SULAWESI BARAT — Nuri meninggalkan rumahnya di Kelurahan Jungke, Kecamatan Karanganyar, Kabupaten Karanganyar, Jawa Tengah, tanpa membawa ponsel. Sebelum pergi, ia memesan jasa ojek online. Hasil penelusuran keluarga menunjukkan Nuri turun di kawasan Stasiun Purwosari, Kota Solo, dan sejak itu belum kembali.
Tekanan Mental Usai Cedera Kaki
Kakak Nuri, Barep Wahyudi, mengungkapkan bahwa adiknya mengalami kecelakaan lalu lintas sekitar satu bulan lalu. Akibatnya, jari kaki kiri Nuri patah dan ototnya putus, sehingga harus menjalani operasi.
Kondisi psikologis Nuri disebut mulai tertekan setelah dokter menyarankan istirahat total selama 4-5 bulan. “Dia langsung down, karena kaki buat cari nafkah, tapi disuruh istirahat,” ujar Barep, Sabtu (13/6/2026).
Upaya Keluarga Menguatkan Mental
Barep mengaku telah berkali-kali mencoba memberikan semangat kepada adiknya. Ia meyakinkan Nuri bahwa proses pemulihan bisa lebih cepat jika menjaga asupan dan nutrisi. “Saya mencoba menyemati dia, 'jangan dipikirkan berat, digerakan pelan-pelan', tapi saat mau mendekati kesembuhannya, dia malah hilang,” imbuh Barep.
Menurut Barep, tidak ada masalah hukum atau utang yang membelit Nuri. “Nuri tidak ada sangkutan tentang hukum. Dia mungkin depresi karena cedera yang diderita,” tegasnya.

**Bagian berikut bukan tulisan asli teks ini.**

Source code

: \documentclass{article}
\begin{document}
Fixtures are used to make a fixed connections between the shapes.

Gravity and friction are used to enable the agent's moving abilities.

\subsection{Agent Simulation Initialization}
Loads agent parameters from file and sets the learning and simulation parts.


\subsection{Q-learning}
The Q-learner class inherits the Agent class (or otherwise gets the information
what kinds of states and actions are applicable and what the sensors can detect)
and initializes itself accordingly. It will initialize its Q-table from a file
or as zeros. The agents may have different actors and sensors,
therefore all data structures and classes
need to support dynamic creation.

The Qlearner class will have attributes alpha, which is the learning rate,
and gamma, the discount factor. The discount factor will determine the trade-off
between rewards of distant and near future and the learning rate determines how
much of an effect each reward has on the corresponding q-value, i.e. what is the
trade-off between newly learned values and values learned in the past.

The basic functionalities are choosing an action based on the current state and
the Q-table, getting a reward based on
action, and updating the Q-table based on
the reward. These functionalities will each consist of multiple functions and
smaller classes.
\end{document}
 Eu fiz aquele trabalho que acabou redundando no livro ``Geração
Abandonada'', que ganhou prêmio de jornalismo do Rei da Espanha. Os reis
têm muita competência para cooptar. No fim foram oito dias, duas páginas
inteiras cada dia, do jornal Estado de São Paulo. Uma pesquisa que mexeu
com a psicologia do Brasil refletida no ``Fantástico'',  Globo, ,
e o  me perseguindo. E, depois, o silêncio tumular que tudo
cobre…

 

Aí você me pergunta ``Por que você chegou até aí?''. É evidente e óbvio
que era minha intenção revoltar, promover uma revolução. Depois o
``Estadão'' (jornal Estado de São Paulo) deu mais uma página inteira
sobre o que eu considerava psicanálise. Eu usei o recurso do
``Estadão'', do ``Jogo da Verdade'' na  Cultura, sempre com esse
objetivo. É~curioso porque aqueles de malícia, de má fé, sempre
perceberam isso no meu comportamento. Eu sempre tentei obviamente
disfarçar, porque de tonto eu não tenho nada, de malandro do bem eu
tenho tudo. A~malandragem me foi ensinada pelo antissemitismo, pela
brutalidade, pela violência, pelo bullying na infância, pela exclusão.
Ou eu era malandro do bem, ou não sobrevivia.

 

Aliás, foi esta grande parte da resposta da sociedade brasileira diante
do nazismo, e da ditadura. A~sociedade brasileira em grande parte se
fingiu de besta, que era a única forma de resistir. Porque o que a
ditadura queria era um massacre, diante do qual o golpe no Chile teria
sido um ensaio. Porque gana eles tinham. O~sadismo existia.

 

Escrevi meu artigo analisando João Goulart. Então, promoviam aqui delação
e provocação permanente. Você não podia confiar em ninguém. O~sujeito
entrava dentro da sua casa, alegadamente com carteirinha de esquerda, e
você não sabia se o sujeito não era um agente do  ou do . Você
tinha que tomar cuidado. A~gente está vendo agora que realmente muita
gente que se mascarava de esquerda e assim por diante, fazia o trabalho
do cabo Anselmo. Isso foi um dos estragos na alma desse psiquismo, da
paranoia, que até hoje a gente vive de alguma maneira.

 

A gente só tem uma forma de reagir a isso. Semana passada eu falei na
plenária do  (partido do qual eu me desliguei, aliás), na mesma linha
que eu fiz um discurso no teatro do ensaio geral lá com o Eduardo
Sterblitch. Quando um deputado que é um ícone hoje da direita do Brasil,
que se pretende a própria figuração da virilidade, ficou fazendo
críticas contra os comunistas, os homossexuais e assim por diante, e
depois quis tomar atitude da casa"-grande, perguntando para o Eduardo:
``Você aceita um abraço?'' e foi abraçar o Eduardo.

Keluarga Minta Bantuan Masyarakat
Hingga berita ini diturunkan, Nuri belum ditemukan. Keluarga berharap masyarakat yang melihat atau mengetahui keberadaan Nuri segera memberikan informasi. “Saya minta tolong kepada siapapun, apabila berpapasan untuk ditahan dulu, dan bisa menghubungi saya,” tutur Barep.
Ia juga masih menunggu bantuan dari rekan-rekan sepak bola untuk memperluas pencarian. Nuri tercatat pernah memperkuat Persiku Kudus sebelum membela Persis Solo dan Timnas Indonesia U-23.